The number of joins completed by this association that could cause more than one row for each row in the current table (default: 0 for *_to_one associations, 1 for *_to_many associations).

This should only be modified in specific cases. For example, if you have a one_to_one association that can actually return more than one row (where the default association method will just return the first), or a many_to_many association where there is a unique index in the join table so that you know only one object will ever be associated through the association.

:methods_module

The module that the methods created by the association will be placed into. Defaults to the module containing the model's columns. This is not included in the model's class, so you are responsible for doing that manually.

This is only useful in rare cases, such as when a plugin that adds associations depends on another plugin that defines instance methods of the same name. In that case, the instance methods of the dependent plugin would override the association methods created by the main plugin.

:eager_limit_strategy

This setting determines what strategy to use for loading the associations that use the :limit setting to limit the number of returned records. You can't use LIMIT directly, since you want a limit for each associated record, not a LIMIT on the number of records returned by the dataset.

By default, no strategy is used for one_to_one associations, and the :ruby strategy is used for *_many associations, which does a simple array slice after loading the associated records.
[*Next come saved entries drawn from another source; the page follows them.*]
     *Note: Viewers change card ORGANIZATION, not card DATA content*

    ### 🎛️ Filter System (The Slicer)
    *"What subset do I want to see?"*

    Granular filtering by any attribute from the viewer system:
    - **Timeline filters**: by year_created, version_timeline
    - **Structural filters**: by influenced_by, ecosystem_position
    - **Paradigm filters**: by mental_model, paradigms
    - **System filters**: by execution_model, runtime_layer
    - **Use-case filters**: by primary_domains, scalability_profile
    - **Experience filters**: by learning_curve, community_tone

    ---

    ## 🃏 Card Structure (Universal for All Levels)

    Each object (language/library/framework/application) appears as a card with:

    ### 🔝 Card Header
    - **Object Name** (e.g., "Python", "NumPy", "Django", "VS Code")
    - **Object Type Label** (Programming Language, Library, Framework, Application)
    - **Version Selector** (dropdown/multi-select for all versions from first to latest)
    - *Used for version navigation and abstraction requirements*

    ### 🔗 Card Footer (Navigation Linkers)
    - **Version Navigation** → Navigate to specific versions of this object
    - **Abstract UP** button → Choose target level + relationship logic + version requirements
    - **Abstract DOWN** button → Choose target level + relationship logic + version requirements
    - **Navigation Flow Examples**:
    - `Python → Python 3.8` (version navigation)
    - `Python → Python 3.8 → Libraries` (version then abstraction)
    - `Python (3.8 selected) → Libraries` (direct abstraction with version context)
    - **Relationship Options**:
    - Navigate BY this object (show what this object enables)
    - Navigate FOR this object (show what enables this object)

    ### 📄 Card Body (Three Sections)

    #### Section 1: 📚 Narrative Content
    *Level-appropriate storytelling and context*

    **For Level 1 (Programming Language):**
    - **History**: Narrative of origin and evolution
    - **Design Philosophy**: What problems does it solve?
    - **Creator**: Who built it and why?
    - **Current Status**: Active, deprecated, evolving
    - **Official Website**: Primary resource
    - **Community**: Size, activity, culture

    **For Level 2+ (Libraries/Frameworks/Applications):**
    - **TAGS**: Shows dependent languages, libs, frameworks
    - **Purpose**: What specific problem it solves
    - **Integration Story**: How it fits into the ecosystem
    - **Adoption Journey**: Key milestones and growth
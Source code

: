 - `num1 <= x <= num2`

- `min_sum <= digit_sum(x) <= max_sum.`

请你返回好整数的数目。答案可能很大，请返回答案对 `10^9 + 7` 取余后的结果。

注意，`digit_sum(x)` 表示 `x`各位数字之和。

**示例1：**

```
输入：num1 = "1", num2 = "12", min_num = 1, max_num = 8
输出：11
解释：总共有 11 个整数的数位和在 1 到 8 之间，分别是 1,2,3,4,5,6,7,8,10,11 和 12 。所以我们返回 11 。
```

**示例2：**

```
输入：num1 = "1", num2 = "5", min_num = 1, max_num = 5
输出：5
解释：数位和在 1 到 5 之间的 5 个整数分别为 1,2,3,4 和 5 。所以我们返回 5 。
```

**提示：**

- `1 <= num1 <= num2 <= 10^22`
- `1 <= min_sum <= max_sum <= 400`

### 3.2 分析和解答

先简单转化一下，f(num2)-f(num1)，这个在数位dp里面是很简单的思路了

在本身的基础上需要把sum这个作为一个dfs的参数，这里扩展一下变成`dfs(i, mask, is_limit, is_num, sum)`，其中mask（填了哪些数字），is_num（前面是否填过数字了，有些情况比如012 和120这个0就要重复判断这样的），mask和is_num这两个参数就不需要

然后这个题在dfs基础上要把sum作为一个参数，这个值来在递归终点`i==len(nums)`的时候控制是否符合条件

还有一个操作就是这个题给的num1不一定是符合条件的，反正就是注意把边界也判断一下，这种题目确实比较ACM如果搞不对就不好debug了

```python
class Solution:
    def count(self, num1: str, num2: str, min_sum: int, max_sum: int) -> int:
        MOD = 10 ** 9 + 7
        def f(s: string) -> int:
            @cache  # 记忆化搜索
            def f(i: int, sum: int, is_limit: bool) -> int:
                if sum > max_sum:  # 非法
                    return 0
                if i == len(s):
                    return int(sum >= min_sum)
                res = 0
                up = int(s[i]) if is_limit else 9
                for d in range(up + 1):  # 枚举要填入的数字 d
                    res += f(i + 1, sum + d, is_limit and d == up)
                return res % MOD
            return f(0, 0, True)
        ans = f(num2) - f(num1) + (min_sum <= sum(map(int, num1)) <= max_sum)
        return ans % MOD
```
That doesn't provide a performance advantage, since all records are still loaded from the database, but it at least makes sure the cached records are accurately limited as they would be in the lazy load case.

The reason no strategy is used by default for one_to_one associations is that none is needed for a true one_to_one association (since there is only one associated record per current record). However, if you are using a one_to_one association where the relationship is really one_to_many, and using an order to pick the first matching row, then if you don't specify an :eager_limit_strategy option, you'll be loading all related rows just to have Sequel ignore all rows after the first. By using a strategy to change the query to only return one associated record per current record, you can get much better database performance.

You can set a value of true for this option to have Sequel select what it thinks is the best way of limiting the records for your database. You can also specify a symbol to manually choose a strategy. The available strategies are:

:distinct_on

Uses DISTINCT ON to ensure only the first matching record is loaded (one_to_one associations only). This is used by default on PostgreSQL.

:window_function

Uses window functions if the database supports it. This is used by default on databases that support window functions.

:correlated_subquery

Uses a correlated subquery to get the information. This is never used by default as if you aren't careful, it can result in pathologically long running times This will not work correctly for association where the associated table has a composite primary key if the database doesn't support using IN with multiple columns. This will also not work on MySQL because MySQL has problems using IN with a correlated subquery that contains a limit.

:ruby

Uses ruby array slicing to emulate database limiting (*_many associations only). This is the default if the database doesn't support window functions.